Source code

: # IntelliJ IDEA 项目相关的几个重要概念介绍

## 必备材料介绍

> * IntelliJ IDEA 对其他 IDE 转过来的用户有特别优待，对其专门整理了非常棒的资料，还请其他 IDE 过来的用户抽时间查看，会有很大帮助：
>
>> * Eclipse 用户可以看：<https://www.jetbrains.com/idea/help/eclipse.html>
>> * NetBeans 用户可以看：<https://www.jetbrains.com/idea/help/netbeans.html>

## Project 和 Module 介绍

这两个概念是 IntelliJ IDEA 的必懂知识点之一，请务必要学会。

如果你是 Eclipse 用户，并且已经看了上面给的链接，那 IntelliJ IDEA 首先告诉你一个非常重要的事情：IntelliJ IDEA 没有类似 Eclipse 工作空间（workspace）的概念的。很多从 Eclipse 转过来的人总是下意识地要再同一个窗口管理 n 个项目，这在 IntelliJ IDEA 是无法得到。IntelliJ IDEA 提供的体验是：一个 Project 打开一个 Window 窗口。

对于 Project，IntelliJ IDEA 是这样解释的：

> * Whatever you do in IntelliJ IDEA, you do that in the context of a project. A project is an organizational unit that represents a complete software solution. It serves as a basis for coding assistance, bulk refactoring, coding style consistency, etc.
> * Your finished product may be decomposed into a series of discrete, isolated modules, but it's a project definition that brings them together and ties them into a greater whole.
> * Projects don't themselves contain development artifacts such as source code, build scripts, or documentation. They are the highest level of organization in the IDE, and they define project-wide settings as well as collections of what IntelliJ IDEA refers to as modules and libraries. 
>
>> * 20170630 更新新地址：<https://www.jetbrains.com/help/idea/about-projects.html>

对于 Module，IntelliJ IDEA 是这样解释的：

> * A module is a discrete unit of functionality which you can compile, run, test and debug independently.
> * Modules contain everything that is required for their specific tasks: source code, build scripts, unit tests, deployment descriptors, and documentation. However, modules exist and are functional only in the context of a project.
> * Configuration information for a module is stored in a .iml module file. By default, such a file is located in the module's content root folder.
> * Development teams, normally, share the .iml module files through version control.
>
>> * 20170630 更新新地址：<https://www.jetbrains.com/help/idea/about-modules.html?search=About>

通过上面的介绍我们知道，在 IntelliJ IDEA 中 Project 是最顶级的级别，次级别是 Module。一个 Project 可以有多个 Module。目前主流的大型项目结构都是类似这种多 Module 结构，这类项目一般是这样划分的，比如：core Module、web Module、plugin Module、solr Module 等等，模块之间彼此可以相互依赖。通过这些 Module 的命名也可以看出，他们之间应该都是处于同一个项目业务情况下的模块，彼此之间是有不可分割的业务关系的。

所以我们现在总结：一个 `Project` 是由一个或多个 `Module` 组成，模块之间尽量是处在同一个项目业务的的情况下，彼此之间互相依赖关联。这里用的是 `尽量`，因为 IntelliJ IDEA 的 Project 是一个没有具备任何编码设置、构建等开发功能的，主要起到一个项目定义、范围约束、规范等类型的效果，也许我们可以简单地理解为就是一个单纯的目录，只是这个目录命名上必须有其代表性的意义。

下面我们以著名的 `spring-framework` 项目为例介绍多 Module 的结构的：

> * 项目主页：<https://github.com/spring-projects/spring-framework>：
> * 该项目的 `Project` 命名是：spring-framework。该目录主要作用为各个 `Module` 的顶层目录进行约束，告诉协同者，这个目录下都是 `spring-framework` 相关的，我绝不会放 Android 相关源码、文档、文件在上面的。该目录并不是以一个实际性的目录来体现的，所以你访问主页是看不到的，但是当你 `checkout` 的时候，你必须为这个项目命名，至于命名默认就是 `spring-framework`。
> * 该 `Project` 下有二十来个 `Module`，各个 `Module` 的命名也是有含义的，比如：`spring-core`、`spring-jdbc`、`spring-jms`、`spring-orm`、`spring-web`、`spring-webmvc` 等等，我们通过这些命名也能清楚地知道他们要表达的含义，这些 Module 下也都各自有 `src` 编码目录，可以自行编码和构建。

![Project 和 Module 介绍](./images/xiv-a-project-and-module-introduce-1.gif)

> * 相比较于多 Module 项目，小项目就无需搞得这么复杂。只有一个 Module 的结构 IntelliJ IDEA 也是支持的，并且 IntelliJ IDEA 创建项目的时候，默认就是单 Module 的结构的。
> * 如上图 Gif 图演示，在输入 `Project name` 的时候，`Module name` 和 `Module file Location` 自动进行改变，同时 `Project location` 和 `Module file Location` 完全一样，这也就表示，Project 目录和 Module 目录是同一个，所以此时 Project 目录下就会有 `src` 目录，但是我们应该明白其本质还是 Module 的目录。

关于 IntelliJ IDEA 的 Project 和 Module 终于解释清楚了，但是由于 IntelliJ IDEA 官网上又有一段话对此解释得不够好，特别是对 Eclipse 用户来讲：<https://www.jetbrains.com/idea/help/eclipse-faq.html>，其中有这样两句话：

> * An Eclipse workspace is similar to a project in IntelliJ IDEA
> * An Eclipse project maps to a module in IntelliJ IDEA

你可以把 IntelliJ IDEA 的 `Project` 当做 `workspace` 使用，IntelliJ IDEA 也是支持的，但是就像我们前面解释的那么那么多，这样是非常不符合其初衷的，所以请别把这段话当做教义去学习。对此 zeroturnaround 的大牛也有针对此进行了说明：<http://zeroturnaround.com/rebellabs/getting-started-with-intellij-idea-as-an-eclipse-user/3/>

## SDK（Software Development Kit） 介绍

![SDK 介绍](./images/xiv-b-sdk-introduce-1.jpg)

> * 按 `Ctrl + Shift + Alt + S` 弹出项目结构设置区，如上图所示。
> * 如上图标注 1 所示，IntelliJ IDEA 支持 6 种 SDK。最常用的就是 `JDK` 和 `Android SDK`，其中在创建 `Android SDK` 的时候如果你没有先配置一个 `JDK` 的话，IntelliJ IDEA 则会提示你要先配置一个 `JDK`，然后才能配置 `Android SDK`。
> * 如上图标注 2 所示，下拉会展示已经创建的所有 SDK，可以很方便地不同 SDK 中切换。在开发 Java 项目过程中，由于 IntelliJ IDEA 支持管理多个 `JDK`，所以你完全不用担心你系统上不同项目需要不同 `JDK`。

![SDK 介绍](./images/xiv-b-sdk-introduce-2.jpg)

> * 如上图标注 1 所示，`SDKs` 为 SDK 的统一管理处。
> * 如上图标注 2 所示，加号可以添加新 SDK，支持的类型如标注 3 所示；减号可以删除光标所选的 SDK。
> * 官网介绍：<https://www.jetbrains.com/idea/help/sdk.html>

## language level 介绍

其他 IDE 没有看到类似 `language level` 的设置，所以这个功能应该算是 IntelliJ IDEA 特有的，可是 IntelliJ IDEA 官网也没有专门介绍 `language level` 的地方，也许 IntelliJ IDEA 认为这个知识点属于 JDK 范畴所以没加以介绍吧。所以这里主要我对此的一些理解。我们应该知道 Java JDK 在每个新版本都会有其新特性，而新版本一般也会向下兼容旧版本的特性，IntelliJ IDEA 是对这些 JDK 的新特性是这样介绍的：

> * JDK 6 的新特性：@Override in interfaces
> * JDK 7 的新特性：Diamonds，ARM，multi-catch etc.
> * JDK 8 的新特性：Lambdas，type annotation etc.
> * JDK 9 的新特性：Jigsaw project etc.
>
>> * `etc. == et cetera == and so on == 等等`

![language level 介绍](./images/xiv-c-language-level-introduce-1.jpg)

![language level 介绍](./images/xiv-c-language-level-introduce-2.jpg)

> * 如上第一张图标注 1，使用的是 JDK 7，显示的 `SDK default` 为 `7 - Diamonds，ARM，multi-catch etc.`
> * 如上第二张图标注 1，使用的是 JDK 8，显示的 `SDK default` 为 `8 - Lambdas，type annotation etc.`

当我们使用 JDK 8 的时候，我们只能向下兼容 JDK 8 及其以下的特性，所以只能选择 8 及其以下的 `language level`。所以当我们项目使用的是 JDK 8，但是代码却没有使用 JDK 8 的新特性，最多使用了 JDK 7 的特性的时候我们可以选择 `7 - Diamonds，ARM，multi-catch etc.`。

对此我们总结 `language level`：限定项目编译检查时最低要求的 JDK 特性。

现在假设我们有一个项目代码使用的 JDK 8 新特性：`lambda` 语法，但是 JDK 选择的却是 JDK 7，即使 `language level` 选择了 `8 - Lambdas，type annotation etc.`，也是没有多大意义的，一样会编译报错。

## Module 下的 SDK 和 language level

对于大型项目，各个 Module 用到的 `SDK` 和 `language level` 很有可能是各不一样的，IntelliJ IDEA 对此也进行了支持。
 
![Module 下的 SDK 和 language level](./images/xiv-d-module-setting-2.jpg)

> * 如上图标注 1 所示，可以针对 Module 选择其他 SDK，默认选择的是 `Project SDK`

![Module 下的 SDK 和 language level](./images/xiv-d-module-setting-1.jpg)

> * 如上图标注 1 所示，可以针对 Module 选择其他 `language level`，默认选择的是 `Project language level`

++++

▶ [Your instructions]:
Using the listing above, return word for word each line from the one that has "## Project 和 Module 介绍" through the one that has "对于 Project，IntelliJ IDEA 是这样解释的：", and no line outside that range.

▶ [Written response]:
## Project 和 Module 介绍

这两个概念是 IntelliJ IDEA 的必懂知识点之一，请务必要学会。

如果你是 Eclipse 用户，并且已经看了上面给的链接，那 IntelliJ IDEA 首先告诉你一个非常重要的事情：IntelliJ IDEA 没有类似 Eclipse 工作空间（workspace）的概念的。很多从 Eclipse 转过来的人总是下意识地要再同一个窗口管理 n 个项目，这在 IntelliJ IDEA 是无法得到。IntelliJ IDEA 提供的体验是：一个 Project 打开一个 Window 窗口。

对于 Project，IntelliJ IDEA 是这样解释的：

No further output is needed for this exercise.